Desperate buyers make snap decisions on auction day
A first-home buying couple paid $1.1 million for a Leichhardt townhouse without inspecting it until the day of the auction, as evidence emerges of a rash of impulse purchases across parts of Sydney.
"There were three active bidders," McGrath agent Shad Hassen said of the property at 6/165 Allen Street, Leichhardt.
"It sold to a young couple with a baby who were Leichhardt locals.
"They had been renting and I believe they were first-home buyers."
Hassen confirmed the couple, who had been looking for quite a while, were not the only bidders who simply turned up last Saturday and decided they wanted to buy.
"We actually had two active bidders on that property who hadn't inspected the property before the day of the auction," he said.
Another agent, Poh Ling Ee, of Ee Real Estate, had the same experience at the auction of a two-bedroom terrace at 180 Abercrombie Street, Redfern, a week earlier.
"The buyer told me he had never seen the house prior to that day," Ee said.
"He just registered and ended up buying it.
She attributed the impulse purchases to a lack of stock ahead of spring – and buyers simply getting sick of going to auctions and missing out.
Domain Group said there were up to 600 auctions scheduled for Saturday, considerably higher than last weekend's 440.
Heading into spring – the traditionally main selling period for property – auction listings are set to swell. Auction clearance rates exceeding 80 per cent in recent weeks had been encouraging for property sellers,
Belle Property Balmain principal Monique Dower, however, says that once again it looks like being another "late" start to spring.
"We've got no more listings than last year for the month of September and it's very competitive amongst agents so that's a sign that it's hard to get the properties," she said.
"The signs are so strong for it to be so good – it just doesn't make sense."
She says buyers are "really frustrated", though she expects it will become more of a "buyer's market" in November and December.
I’ve been always wondering what triggers that desperation in people?
The usual suspects are quite obvious:
- FOMO
- “rent is dead money”
- wife wants to start a family
- baby-boomer parents/in-laws pushing you to replicate their miserable lives
- pressure of looming exclusion from work colleagues’ inner circles
- drying up friends’ invitations to weekend barbie
Of course the list is long (feel free to add more) and adjusted to individual circumstances.
But the most recent trigger I’ve learned just shocked me (forgive me all for my naivety) – my friends’ 9yo son asked them (actually still keep asking) when they’re going to buy a house (not apartment, but house). When they replied asking why it is so important to him, he said that it’s because all his peers live in houses, what means they are rich and he is not because his parents rent. Mind you, he is in public school not Scots college.

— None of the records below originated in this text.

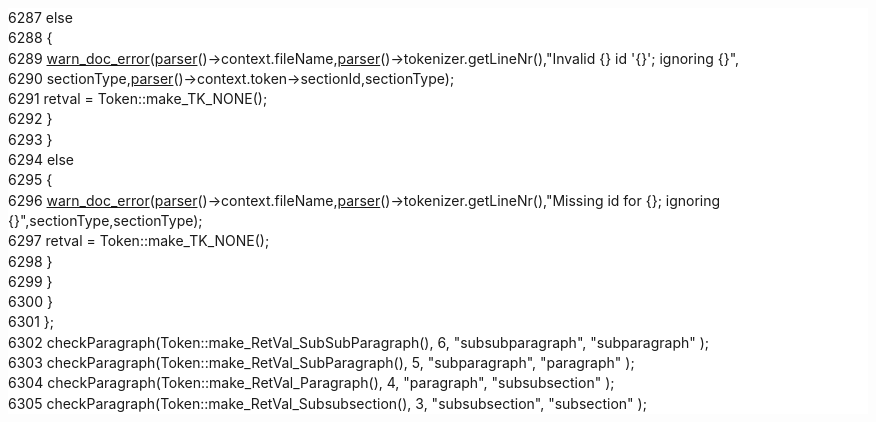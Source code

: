 <div class="doxyCodeLine"><span class="doxyLineNumber">6287</span><span class="doxyLineContent"><span class="doxyHighlight">            </span><span class="doxyHighlightKeywordFlow">else</span></span></div>
<div class="doxyCodeLine"><span class="doxyLineNumber">6288</span><span class="doxyLineContent"><span class="doxyHighlight">            {</span></span></div>
<div class="doxyCodeLine"><span class="doxyLineNumber">6289</span><span class="doxyLineContent"><span class="doxyHighlight">              <a href="/web-doxygen/docs/api/files/src/message-h/#affeb66895cdcfb6b1eb0eba2daafba89">warn_doc_error</a>(<a href="/web-doxygen/docs/api/classes/docnode/#a82847109f245ad8e8fe6102cf875fcd1">parser</a>()-&gt;context.fileName,<a href="/web-doxygen/docs/api/classes/docnode/#a82847109f245ad8e8fe6102cf875fcd1">parser</a>()-&gt;tokenizer.getLineNr(),</span><span class="doxyHighlightStringLiteral">"Invalid {} id '{}'; ignoring {}"</span><span class="doxyHighlight">,</span></span></div>
<div class="doxyCodeLine"><span class="doxyLineNumber">6290</span><span class="doxyLineContent"><span class="doxyHighlight">                  sectionType,<a href="/web-doxygen/docs/api/classes/docnode/#a82847109f245ad8e8fe6102cf875fcd1">parser</a>()-&gt;context.token-&gt;sectionId,sectionType);</span></span></div>
<div class="doxyCodeLine"><span class="doxyLineNumber">6291</span><span class="doxyLineContent"><span class="doxyHighlight">              retval = Token::make_TK_NONE();</span></span></div>
<div class="doxyCodeLine"><span class="doxyLineNumber">6292</span><span class="doxyLineContent"><span class="doxyHighlight">            }</span></span></div>
<div class="doxyCodeLine"><span class="doxyLineNumber">6293</span><span class="doxyLineContent"><span class="doxyHighlight">          }</span></span></div>
<div class="doxyCodeLine"><span class="doxyLineNumber">6294</span><span class="doxyLineContent"><span class="doxyHighlight">          </span><span class="doxyHighlightKeywordFlow">else</span></span></div>
<div class="doxyCodeLine"><span class="doxyLineNumber">6295</span><span class="doxyLineContent"><span class="doxyHighlight">          {</span></span></div>
<div class="doxyCodeLine"><span class="doxyLineNumber">6296</span><span class="doxyLineContent"><span class="doxyHighlight">            <a href="/web-doxygen/docs/api/files/src/message-h/#affeb66895cdcfb6b1eb0eba2daafba89">warn_doc_error</a>(<a href="/web-doxygen/docs/api/classes/docnode/#a82847109f245ad8e8fe6102cf875fcd1">parser</a>()-&gt;context.fileName,<a href="/web-doxygen/docs/api/classes/docnode/#a82847109f245ad8e8fe6102cf875fcd1">parser</a>()-&gt;tokenizer.getLineNr(),</span><span class="doxyHighlightStringLiteral">"Missing id for {}; ignoring {}"</span><span class="doxyHighlight">,sectionType,sectionType);</span></span></div>
<div class="doxyCodeLine"><span class="doxyLineNumber">6297</span><span class="doxyLineContent"><span class="doxyHighlight">            retval = Token::make_TK_NONE();</span></span></div>
<div class="doxyCodeLine"><span class="doxyLineNumber">6298</span><span class="doxyLineContent"><span class="doxyHighlight">          }</span></span></div>
<div class="doxyCodeLine"><span class="doxyLineNumber">6299</span><span class="doxyLineContent"><span class="doxyHighlight">        }</span></span></div>
<div class="doxyCodeLine"><span class="doxyLineNumber">6300</span><span class="doxyLineContent"><span class="doxyHighlight">      }</span></span></div>
<div class="doxyCodeLine"><span class="doxyLineNumber">6301</span><span class="doxyLineContent"><span class="doxyHighlight">    };</span></span></div>
<div class="doxyCodeLine"><span class="doxyLineNumber">6302</span><span class="doxyLineContent"><span class="doxyHighlight">    checkParagraph(Token::make_RetVal_SubSubParagraph(), 6, </span><span class="doxyHighlightStringLiteral">"subsubparagraph"</span><span class="doxyHighlight">, </span><span class="doxyHighlightStringLiteral">"subparagraph"</span><span class="doxyHighlight">  );</span></span></div>
<div class="doxyCodeLine"><span class="doxyLineNumber">6303</span><span class="doxyLineContent"><span class="doxyHighlight">    checkParagraph(Token::make_RetVal_SubParagraph(),    5, </span><span class="doxyHighlightStringLiteral">"subparagraph"</span><span class="doxyHighlight">,    </span><span class="doxyHighlightStringLiteral">"paragraph"</span><span class="doxyHighlight">     );</span></span></div>
<div class="doxyCodeLine"><span class="doxyLineNumber">6304</span><span class="doxyLineContent"><span class="doxyHighlight">    checkParagraph(Token::make_RetVal_Paragraph(),       4, </span><span class="doxyHighlightStringLiteral">"paragraph"</span><span class="doxyHighlight">,       </span><span class="doxyHighlightStringLiteral">"subsubsection"</span><span class="doxyHighlight"> );</span></span></div>
<div class="doxyCodeLine"><span class="doxyLineNumber">6305</span><span class="doxyLineContent"><span class="doxyHighlight">    checkParagraph(Token::make_RetVal_Subsubsection(),   3, </span><span class="doxyHighlightStringLiteral">"subsubsection"</span><span class="doxyHighlight">,   </span><span class="doxyHighlightStringLiteral">"subsection"</span><span class="doxyHighlight">    );</span></span></div>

In my experience the more people spend the less effort they put into research, over a certain threshold that is. They might not put much thought into the purchase of a toaster or a coffee table but when it gets to bedroom suites they really shop around. They can spend days or weeks looking through different shops.
Get up to the level of a new car though and you will find the average person has it all worked out in their head before hand. I have known people who spent in excess of $50, 000 on a car just because it was their "Dream car" though when you ask them about its specifications they haven't clue! It was their dream car because they saw one at the school every morning or on a tv show.
Get up to the level of home buying and it gets worse. They have a suburb in mind, a number of bedrooms perhaps, and usually want a nice yard or have some othe vague thing on their checklist. Things such as the construction materials, the lay of he land or its composition (subsidence concerns) rarely enter their brains. They take their lead from the RE industry's standard spruke sheet. Good access to public transport etc. Who cares about that! Show me a suburb of a major city that doesn't have busses running all over it, and outside of peak hour they are empty because everyone drives. I don't know anyone who catches busses nowdays. But it goes in the ads because it's a positive and applies to any crap property that is on the market.
Know anyone who bought a house or unit and actually canvassed the street beforehand to meet the neighbors? I do. And in both cases it was a small fry developer who wanted to sucker up to the people because they were going to do a major demolition and rebuild. " It's going to be our dream home" she gushed while clinging to her husband's hand. 6 months and a lot of disruption to the residents in the street later and the "dream house" has a forsale sign on it.
What was all that about? They canvassed the neighbors and made friends so there would be no complaints to council or the police while construction was happening. These people are dogs but they are a lot smarter than the average home buyer who puts their faith in the Local RE agent.
Shadow was hopelessly wrong about the Gold Bull Market. What else is he wrong about?